Help Save Wacky Animals From Themselves In Happy Hospital
Happy Hospital is one of the genre mash-up games that fascinate a lot of Facebook developers (and gamers) at the moment. Happy Hospital combines the durable virtual pets genre with the less successful (but promising) hospital management sub-genre. The result is a game where you play veterinarian to an assortment of cuddly, colorful animal friends who suffer from purely humorous disorders. Happy Hospital plays like a classic casual game, striving to relax rather than excite its players.
The gameplay in Happy Hospital is solid, if unremarkable. It’s basically a game of managing timers, as each patient requires a certain amount of time to cure. You need to send patients to the right type of doctor’s room and you need to collect batteries to operate your equipment. You get so much “booster” to spend on shortening timers once a patient’s therapy begins. One point of booster cuts an hour off of a timer period and finishes a treatment instantly if the patient has less than an hour left. You regenerate booster at a rate that slowly takes longer, per point, as you level up. There are signs that you may be able to spend real money to get booster instantly in the future, but the feature isn’t implemented yet.

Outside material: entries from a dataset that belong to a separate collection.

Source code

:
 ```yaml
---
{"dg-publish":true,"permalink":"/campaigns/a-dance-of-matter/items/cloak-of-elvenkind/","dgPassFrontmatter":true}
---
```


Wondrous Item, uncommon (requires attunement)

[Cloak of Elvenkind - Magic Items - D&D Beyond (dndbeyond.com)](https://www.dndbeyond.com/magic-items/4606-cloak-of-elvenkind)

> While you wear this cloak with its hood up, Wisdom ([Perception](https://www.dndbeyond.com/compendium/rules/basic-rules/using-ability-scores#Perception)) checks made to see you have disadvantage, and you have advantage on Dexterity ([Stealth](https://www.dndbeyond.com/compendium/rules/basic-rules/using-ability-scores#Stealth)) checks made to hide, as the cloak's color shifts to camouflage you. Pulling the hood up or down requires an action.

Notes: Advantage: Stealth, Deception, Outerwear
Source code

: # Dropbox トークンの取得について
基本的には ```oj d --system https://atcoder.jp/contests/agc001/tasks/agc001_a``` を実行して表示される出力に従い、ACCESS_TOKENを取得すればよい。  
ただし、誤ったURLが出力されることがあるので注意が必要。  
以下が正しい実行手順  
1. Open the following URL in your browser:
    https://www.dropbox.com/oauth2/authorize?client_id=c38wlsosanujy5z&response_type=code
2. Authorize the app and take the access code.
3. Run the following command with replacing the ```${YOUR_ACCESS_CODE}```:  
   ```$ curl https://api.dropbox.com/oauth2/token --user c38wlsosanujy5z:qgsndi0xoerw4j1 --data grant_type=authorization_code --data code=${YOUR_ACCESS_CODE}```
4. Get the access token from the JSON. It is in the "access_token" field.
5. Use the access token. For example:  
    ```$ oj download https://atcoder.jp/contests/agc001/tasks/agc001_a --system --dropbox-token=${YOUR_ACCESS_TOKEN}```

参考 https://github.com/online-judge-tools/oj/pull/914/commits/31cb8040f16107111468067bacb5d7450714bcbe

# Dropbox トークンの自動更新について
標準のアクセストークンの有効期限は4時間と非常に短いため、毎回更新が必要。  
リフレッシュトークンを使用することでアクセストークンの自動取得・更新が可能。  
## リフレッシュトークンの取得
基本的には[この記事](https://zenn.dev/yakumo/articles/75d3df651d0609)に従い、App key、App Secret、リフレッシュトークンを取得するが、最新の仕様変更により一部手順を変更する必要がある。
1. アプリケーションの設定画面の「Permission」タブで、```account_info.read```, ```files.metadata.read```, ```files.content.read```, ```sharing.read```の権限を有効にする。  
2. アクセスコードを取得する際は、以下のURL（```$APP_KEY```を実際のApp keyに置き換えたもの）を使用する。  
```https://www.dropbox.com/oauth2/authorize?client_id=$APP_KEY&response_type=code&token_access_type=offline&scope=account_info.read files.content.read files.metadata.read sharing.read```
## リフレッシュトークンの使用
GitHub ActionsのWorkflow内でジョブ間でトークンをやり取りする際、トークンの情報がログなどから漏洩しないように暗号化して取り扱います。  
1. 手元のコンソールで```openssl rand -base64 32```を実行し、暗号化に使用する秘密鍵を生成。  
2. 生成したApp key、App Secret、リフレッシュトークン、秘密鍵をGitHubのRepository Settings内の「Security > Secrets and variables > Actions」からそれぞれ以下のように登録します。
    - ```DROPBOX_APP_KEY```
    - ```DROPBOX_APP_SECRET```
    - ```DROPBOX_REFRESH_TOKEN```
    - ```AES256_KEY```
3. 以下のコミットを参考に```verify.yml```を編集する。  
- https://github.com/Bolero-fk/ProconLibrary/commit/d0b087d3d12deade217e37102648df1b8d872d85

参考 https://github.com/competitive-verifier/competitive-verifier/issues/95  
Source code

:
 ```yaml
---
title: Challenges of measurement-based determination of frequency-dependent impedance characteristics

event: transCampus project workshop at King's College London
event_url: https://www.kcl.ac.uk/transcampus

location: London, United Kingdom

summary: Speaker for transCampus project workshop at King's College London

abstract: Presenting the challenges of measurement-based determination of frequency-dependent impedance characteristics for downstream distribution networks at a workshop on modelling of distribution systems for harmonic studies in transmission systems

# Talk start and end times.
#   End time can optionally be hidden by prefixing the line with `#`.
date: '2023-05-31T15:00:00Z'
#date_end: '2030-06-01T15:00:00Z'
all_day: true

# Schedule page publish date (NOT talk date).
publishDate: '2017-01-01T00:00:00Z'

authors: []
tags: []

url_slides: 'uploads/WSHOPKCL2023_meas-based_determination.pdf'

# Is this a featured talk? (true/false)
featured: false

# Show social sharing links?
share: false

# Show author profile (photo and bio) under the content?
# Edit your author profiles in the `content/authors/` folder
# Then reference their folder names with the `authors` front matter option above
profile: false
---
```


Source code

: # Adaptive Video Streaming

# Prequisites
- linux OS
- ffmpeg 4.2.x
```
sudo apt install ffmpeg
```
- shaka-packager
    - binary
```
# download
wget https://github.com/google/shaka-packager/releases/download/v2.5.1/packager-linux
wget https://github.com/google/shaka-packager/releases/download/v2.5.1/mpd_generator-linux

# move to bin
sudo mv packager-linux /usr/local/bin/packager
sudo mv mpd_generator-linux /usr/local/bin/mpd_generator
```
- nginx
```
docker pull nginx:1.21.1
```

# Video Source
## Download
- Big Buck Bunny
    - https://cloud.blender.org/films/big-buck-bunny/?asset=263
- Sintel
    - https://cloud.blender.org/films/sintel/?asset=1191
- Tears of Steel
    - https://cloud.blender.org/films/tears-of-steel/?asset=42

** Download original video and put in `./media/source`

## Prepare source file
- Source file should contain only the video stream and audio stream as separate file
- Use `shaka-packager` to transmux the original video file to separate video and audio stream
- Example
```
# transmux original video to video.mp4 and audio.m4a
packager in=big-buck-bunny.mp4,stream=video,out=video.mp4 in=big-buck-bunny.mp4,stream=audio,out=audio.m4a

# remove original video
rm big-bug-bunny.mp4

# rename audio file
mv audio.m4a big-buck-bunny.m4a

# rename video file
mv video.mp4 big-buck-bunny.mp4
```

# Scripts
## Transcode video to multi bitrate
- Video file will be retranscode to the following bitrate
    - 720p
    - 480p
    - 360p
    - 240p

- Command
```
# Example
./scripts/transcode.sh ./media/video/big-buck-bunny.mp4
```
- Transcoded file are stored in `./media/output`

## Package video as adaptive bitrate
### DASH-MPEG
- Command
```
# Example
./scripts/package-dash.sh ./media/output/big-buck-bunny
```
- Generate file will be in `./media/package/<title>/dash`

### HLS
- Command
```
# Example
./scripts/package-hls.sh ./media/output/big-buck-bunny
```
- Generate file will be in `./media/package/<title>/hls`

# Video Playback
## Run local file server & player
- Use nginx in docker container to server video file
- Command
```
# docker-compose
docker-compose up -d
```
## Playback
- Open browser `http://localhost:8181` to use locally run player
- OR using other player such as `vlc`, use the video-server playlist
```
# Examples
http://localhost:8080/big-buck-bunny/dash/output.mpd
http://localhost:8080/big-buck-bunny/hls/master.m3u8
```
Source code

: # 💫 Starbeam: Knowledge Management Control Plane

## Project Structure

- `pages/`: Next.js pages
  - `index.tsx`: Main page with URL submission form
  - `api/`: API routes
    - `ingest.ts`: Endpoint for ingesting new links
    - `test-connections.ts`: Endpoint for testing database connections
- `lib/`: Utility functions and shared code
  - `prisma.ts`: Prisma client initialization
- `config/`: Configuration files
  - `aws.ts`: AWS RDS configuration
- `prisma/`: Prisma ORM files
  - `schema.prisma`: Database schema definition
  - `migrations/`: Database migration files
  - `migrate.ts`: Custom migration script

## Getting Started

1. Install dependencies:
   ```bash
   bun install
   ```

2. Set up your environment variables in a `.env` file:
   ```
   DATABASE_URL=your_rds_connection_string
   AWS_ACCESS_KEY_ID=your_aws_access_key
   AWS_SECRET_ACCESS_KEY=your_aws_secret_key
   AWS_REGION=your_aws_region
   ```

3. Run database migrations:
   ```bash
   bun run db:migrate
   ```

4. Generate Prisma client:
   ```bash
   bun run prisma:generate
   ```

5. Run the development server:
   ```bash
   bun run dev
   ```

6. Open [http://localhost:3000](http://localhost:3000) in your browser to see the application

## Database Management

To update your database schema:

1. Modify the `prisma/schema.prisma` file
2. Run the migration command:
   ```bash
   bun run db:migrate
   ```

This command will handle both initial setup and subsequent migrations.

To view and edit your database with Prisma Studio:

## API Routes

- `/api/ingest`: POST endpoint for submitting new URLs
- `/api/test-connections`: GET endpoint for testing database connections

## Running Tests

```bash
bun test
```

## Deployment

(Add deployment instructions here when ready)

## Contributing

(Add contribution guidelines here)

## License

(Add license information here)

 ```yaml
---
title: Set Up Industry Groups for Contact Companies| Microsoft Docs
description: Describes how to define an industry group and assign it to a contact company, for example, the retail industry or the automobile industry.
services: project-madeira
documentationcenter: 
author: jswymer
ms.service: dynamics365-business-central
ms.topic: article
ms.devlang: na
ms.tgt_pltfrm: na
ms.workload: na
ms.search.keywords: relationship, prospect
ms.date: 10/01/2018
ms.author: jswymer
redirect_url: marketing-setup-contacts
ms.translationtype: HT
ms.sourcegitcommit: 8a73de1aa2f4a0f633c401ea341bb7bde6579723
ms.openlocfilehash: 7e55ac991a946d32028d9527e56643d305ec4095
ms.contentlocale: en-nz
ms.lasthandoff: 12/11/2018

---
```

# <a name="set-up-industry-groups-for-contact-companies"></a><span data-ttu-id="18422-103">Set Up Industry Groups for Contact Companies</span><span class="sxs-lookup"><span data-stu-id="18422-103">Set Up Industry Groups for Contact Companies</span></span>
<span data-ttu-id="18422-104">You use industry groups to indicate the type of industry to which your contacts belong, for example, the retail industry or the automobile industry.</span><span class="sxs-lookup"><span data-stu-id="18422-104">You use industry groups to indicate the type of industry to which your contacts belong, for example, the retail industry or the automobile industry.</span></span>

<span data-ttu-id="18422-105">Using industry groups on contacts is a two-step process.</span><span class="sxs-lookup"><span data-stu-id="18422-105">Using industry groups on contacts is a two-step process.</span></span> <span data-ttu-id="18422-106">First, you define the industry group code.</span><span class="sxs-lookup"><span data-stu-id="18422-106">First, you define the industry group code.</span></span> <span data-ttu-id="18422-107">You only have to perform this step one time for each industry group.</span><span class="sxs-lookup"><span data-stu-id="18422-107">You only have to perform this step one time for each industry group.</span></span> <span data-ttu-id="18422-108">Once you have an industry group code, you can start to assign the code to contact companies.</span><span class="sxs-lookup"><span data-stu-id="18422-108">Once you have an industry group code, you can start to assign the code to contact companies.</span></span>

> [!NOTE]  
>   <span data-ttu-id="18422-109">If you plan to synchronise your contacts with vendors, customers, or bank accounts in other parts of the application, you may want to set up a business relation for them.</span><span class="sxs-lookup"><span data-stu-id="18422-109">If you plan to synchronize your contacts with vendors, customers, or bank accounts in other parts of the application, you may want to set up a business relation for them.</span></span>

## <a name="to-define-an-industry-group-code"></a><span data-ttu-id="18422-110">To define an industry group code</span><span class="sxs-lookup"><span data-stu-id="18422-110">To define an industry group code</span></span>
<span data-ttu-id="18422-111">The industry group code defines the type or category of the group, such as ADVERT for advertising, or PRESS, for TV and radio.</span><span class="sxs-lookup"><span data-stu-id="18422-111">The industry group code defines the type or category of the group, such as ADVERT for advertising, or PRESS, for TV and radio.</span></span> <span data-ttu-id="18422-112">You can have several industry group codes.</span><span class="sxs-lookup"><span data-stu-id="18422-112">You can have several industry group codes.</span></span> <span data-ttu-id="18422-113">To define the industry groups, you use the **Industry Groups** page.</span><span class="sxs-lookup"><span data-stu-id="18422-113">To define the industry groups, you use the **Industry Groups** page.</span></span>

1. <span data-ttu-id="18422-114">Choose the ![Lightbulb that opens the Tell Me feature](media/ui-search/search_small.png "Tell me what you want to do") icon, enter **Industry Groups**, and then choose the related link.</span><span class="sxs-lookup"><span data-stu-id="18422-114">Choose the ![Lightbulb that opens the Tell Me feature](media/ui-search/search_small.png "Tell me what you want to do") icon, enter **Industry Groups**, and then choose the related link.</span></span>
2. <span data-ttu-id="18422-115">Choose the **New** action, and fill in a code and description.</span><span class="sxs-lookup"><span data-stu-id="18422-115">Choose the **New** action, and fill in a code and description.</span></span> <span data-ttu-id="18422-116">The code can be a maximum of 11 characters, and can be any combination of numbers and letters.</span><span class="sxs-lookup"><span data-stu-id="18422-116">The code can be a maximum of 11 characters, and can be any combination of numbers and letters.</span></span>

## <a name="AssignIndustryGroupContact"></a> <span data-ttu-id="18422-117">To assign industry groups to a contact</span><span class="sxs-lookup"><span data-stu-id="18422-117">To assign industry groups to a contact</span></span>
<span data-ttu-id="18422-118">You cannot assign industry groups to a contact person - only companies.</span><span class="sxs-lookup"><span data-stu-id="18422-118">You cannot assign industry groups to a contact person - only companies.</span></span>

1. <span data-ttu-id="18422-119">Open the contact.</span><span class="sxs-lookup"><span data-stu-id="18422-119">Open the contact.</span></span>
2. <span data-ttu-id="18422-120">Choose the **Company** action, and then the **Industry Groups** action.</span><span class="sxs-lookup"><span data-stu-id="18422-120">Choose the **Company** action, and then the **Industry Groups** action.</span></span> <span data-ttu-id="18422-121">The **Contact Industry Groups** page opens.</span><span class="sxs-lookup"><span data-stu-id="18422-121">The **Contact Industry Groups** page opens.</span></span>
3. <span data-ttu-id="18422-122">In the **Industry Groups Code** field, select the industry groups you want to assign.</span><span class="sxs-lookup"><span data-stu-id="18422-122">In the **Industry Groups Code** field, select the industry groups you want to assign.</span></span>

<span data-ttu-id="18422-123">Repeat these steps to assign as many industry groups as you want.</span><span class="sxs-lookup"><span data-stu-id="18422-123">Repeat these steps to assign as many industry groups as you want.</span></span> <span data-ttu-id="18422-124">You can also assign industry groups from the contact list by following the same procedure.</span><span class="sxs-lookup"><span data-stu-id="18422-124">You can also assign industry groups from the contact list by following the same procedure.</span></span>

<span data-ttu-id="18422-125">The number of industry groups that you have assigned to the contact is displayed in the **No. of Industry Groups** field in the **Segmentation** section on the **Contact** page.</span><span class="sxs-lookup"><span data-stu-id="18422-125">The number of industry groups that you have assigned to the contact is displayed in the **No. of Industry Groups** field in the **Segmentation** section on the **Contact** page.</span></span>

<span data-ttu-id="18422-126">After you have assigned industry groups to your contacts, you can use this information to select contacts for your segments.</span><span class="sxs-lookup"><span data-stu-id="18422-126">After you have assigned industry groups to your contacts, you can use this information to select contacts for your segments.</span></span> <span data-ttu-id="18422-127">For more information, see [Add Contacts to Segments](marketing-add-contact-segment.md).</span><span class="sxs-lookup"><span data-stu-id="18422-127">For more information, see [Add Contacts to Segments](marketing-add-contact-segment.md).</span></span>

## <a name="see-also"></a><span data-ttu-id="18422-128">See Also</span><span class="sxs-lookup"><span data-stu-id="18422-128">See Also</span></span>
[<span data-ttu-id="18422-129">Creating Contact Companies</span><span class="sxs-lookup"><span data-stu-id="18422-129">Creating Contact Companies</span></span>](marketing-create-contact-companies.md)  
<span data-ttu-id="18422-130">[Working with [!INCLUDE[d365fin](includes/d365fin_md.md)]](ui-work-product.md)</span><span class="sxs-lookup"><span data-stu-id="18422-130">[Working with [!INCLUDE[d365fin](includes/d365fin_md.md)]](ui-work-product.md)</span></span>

Eventually you’ll get to install a fountain of youth in your hospital, which means elderly pets can come to you to be rejuvenated. To rejuvenate a pet, you need to collect crystals to power the fountain. While the game invites you to buy gems or ask friends to send them to you, you don’t actually seem to be able to do either of these things as of this writing. Instead, you need to get gems from flowers or by curing particular patients (the Yeti, for instance, tends to drop ice gems). More challenges appear as you level up, like needing to keep your hired doctors await and alert by fetching them coffee from your kitchen.
The game guides you through the early levels by giving you specific missions to follow. Completing missions grants you negligible amounts of money to spend on hospital decorations and substantial amounts of extra XP. Leveling up more quickly makes the game more fun, since it’s more complex to play at higher levels, and lets you rapidly refill your booster gauge. Unlocking more types of patients lets you enjoy more of the game’s high-quality animations, which give each type of animal patient a particularly silly-looking problem.
There’s a very solid gameplay foundation in Happy Hospital, though it’s hard to say how it will feel once all features are implemented and it’s possible to spend money on it. Right now some tasks, like using the Fountain, are a little frustrating due to the inability to pay for things or ask for things. It also feels strange that regenerating booster actually grows more difficult as you level up, even though everything else about the game implies you’re growing more skilled as a wacky veterinarian. Happy Hospital is still worth a look now if you’re curious, though.